Bu doğum günü olayının üstünden bir kaç hafta sonra Ordululuyla otobüste karşılaştık. Benim de başıma kazakistanlı biri musallat olmuş, kurtulamıyordum. Hayır aynı dili bile konuşamıyorduk. Kötü davranıyorumdum onu bile anlamıyordu. Aşık olmuş salak, halbuki benim de kıza benzer bir halim yoktu o zamanlar, görenin kabus sanıp korkacağı bir kılıktaydım ve hatta her an ülkücü gençlikten dayak yeme potansiyeli olan bi tiptim. Yani her durumda tehlikeliydim. Neyse Baktım bizim Ordulu da aynı otobüste ama bana yanaşmıyordu tabi haklı olarak. Ama n'apsam yahu , Şu malaktan kurtulmam lazım. Evimi falan öğrenir, al başına belayı sonra. Bir kaç dakka sonra tüm gururmu yerler altına alarak bizim Ordulu'ya yanaşmış, "Aaaaa mkh naber yaa, görüşemedik o günden beri " diyerek şapır şupur öpmüştüm. Tabi çocuk da şaşırmıştı. Sonra "aç mısın nereye gidiyorsun" diye sormuştum. Yurda gidiyormuş, yemek de yememiş daha. Bu durumu ganimet sayan ben, kolundan tutup eve bir iki durak kala inip MKH'yi de koluma takıp markete gitmiş , soğuk sandwich malzemeleri alıp bizim eve götürmüştüm bizimkisini. Ama MKH hala şoktaydı, yemek yedikten sonra durumu anlatmıştım ona. Hiç kızmamıştı bana aksine aramızda gizli bir arkadaşlık başlamıştı bile. BU olaydan sonra bi kaç kere şehirde karşılaştık yanında yıllar sonra aynı okula girip hatta sene farkına rağmen ortak derslerimizin olacağı ekürüsü kütahyalıyla birliktelerken ve her karşılaştığımızda beni kolumdan tutup zorla yemek ısmarlamıştı.

İŞte böyle aynı takımı tutmayan iki insan gibi, fikir ayrılıklarımız uçurumun eşiğindeyken uzaktan arkadaş olduk. Okulun kapanmasına yakın MKH makinalarından birini satmaya karar verdi. Ben de yabancıya gitmesin diye aldım hemen. Sonra ayrılık vakti. Birbirimize ev telefonlarımız verdik ve hangi zamanlarda bu numaradan ulaşılabileceni söyledik birbirimize. Sonra herkes evine, yurduna, köyüne gitti.

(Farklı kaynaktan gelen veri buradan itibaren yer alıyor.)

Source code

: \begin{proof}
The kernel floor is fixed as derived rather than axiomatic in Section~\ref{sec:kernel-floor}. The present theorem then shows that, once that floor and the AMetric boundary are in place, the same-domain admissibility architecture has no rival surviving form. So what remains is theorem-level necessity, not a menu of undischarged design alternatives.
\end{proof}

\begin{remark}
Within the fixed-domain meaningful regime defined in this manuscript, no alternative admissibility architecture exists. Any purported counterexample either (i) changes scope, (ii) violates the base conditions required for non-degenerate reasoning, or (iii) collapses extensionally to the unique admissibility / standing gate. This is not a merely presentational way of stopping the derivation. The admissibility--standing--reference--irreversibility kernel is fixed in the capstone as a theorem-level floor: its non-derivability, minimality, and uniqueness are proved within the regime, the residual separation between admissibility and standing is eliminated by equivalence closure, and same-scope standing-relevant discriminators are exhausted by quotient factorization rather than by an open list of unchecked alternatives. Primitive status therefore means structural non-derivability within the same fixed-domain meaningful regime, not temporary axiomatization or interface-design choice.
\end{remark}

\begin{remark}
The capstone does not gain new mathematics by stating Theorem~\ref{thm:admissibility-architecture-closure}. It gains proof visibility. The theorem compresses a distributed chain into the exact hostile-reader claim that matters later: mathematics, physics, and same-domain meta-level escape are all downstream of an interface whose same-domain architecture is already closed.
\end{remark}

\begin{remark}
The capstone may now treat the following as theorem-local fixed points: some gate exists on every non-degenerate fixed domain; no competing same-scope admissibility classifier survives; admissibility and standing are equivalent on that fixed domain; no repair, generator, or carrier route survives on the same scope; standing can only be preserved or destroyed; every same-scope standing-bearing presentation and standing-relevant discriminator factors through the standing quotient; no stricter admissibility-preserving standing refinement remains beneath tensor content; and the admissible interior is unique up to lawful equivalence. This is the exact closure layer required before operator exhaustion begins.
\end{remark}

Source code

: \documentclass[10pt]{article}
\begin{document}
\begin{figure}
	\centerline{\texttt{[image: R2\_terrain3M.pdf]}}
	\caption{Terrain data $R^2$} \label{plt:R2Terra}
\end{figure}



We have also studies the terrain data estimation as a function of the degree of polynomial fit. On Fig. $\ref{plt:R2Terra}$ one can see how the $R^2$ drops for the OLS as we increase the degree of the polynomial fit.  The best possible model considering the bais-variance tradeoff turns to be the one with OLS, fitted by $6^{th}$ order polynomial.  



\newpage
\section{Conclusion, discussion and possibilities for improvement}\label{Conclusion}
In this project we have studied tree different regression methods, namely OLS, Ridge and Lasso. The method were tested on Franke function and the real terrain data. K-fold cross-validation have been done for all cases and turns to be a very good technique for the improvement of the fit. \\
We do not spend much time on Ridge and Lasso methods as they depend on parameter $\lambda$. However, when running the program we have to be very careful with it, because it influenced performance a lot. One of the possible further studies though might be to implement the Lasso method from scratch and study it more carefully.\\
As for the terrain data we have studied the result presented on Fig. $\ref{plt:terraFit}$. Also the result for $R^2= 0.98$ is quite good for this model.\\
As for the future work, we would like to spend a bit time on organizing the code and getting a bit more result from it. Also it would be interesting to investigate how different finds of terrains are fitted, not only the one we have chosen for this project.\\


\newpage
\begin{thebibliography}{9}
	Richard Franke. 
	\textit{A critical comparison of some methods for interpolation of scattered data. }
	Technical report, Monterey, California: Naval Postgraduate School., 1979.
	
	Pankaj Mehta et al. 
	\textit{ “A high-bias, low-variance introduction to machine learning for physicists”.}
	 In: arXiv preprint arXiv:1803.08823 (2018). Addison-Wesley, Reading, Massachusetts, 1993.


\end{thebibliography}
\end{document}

Musti'nin bana sattığı makina sayesinde daha derin bir arkadaşlığımız başladı. Hep makinayla ilgili bi şey sormak için taaa köyünü bile aradım.İşte o aramalar sırasında bizimkinin Mimar Sinan Fotoğrafa girdiğini bizim kütahyalının da Dokuz Eylül Fotoğrafa girdiğini öğrendim. Sonra sonra bizimkilerle paylaşımlarımız çoğaldı. Çok iyi dost olduk.

Şimdi sene 2008 ve aynı şehirlerde yaşamıyor olsak bile geriye bir ben bir MKH kaldık. Hala en iyi dostum, hala hayatımda ilk gördüğümde çemkirip de sonradan en çok sevdiğim tek kişi, hala en çok kavga ettiğim, hala en çok küstüğüm, hala moralim bozulduğunda en çok ağladığım, hala en çok görüştüğüm, hala bu kadar yıl olmuş doğru düzgün bir hediye alamadığım(ama azimliyim, çok para kazandığımda çok hoşuna gidecek bi şey alacağımdam eminim hahahah....), Hala ...... Hala ..... Hala hala hala diyebildiğim;
DOĞUM GÜNÜN KUTLU OSSUUUUN DOSTUMMMMM!!!!